A las seis menos cuarto un transformador de potencia instalado en un poste junto a la terminal de Tracker Hermanos estalló en un relámpago de luz purpúrea, esparciendo trozos de metal retorcido contra el techo de madera fina. Uno de los fragmentos cortó un cable de alta tensión que también cayó en el techo, chisporroteando, debatiéndose como una serpiente mientras despedía un chorro casi líquido de chispas. El techo se incendió a pesar del aguacero y muy pronto el local estaba en llamas. El cable de alta tensión cayó del techo al camino cubierto de hierbas que conducía a la parte trasera donde los pequeños, años atrás, jugaban al béisbol. Los bomberos de Derry hicieron la primera salida del día a las 6.02 de la mañana y llegaron a Tracker Hermanos a las 6.10. Uno de los primeros en bajar fue Calvin Clark, uno de los mellizos Clark que iban a la escuela con Ben, Beverly, Richie y Bill. Al dar el tercer paso, la suela de su bota tocó el cable pelado. Calvin quedó electrocutado casi instantáneamente, con la lengua mordida y la chaqueta de goma despidiendo humo. Por el olor, parecía que alguien estaba quemando mantas viejas, como en el vertedero.

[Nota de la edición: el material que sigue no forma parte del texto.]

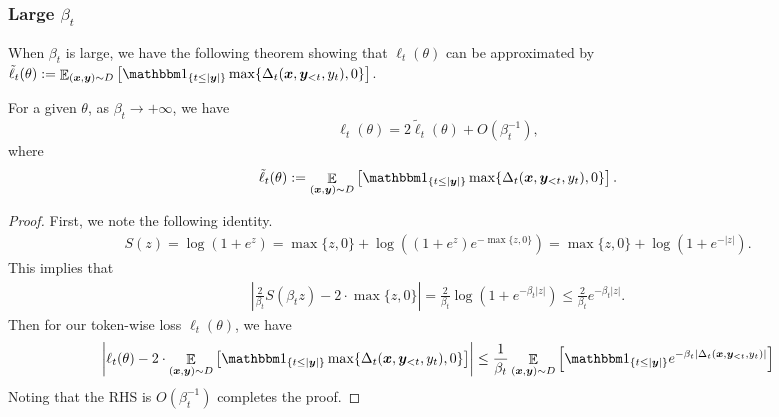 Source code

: 

\subsubsection{Large $\beta_t$} 

When $\beta_t$ is large, we have the following theorem showing that $\ell_t(\theta)$
can be approximated by $\tilde{\ell}_t(\theta) := \E_{(\bx,\by)\sim D}  \left[ \onec{t \le |\by|} \max\{ \Delta_t(\bx, \by_{<t}, y_t), 0 \} \right]$.
\begin{theorem}
For a given $\theta$, as $\beta_t \to +\infty$, we have
\begin{equation*}
    \ell_t(\theta) = 2 \tilde{\ell}_t(\theta) + O(\beta_t^{-1}),
\end{equation*}
where 
\begin{equation*}
    \tilde{\ell}_t(\theta) := \E_{(\bx,\by)\sim D}  \left[ \onec{t \le |\by|} \max\{ \Delta_t(\bx, \by_{<t}, y_t), 0 \} \right].
\end{equation*}
\end{theorem}
\begin{proof}
    First, we note the following identity.
    \begin{align}
        S(z) = \log(1 + e^z) = \max\{z, 0\} + \log((1+e^z) e^{-\max\{z, 0\}})
        = \max\{z, 0\} + \log(1 + e^{-|z|}).
    \end{align}
    This implies that
    \begin{align}
        \left|\frac{2}{\beta_t}S(\beta_t z) - 2 \cdot \max\{z, 0\}\right|
            = \frac{2}{\beta_t} \log(1 + e^{-\beta_t |z|})
            \le \frac{2}{\beta_t} e^{-\beta_t |z|}.
    \end{align}
    Then for our token-wise loss $\ell_t(\theta)$, we have
    \begin{align}
        \left| \ell_t(\theta) 
        - 2 \cdot \E_{(\bx,\by)\sim D}  \left[ \onec{t \le |\by|} \max\{ \Delta_t(\bx, \by_{<t}, y_t), 0 \} \right]
        \right|
        \le 
        \frac{1}{\beta_t} \E_{(\bx,\by)\sim D}  \left[ \onec{t \le |\by|} e^{-\beta_t |\Delta_t(\bx, \by_{<t}, y_t)|} \right]
    \end{align}
    Noting that the RHS is $O(\beta_t^{-1})$ completes the proof.
\end{proof}
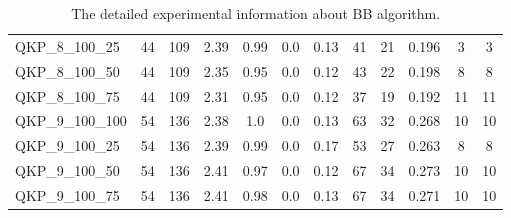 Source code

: \begin{table}[!h]
{\begin{tabular}{lccccccccccc}
QKP\_8\_100\_25 & 44 & 109 & 2.39 & 0.99 & 0.0 & 0.13 & 41 & 21 & 0.196 & 3 & 3\\
QKP\_8\_100\_50 & 44 & 109 & 2.35 & 0.95 & 0.0 & 0.12 & 43 & 22 & 0.198 & 8 & 8\\
QKP\_8\_100\_75 & 44 & 109 & 2.31 & 0.95 & 0.0 & 0.12 & 37 & 19 & 0.192 & 11 & 11\\
QKP\_9\_100\_100 & 54 & 136 & 2.38 & 1.0 & 0.0 & 0.13 & 63 & 32 & 0.268 & 10 & 10\\
QKP\_9\_100\_25 & 54 & 136 & 2.39 & 0.99 & 0.0 & 0.17 & 53 & 27 & 0.263 & 8 & 8\\
QKP\_9\_100\_50 & 54 & 136 & 2.41 & 0.97 & 0.0 & 0.12 & 67 & 34 & 0.273 & 10 & 10\\
QKP\_9\_100\_75 & 54 & 136 & 2.41 & 0.98 & 0.0 & 0.13 & 67 & 34 & 0.271 & 10 & 10\\
\bottomrule
\end{tabular}%
}%
\caption{The detailed experimental information about BB algorithm.}
\label{tab:table_$m}
\end{table}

A las 6.05, los habitantes de Merit Street, en Old Cape, sintieron algo que parecía una explosión subterránea. Los platos se cayeron de los estantes; los cuadros, de la pared. A las 6.06, todos los inodoros de Merit Street estallaron súbitamente en un géiser de excrementos al producirse una inconcebible reversión en la nueva planta de tratamiento de Los Barrens. En algunos casos, esos estallidos fueron tan potentes que abrieron agujeros en los techos de los baños. Una mujer llamada Anne Stuart murió por obra de una antigua rueda dentada que salió disparada de su inodoro como de una catapulta, junto con una bocanada de aguas residuales. La rueda de maquinaria atravesó el vidrio opaco de la ducha y se le hundió en la garganta como una bala mientras se lavaba la cabeza. Fue casi decapitada. La rueda era una reliquia de la fundición Kitchener que había llegado a las cloacas casi tres cuartos de siglo atrás. Otra mujer murió al estallar su inodoro como una bomba en la violenta reversión causada por los gases de metano. La infortunada mujer, que en ese momento estaba sentada en el retrete, leyendo un catalogo, fue hecha pedazos.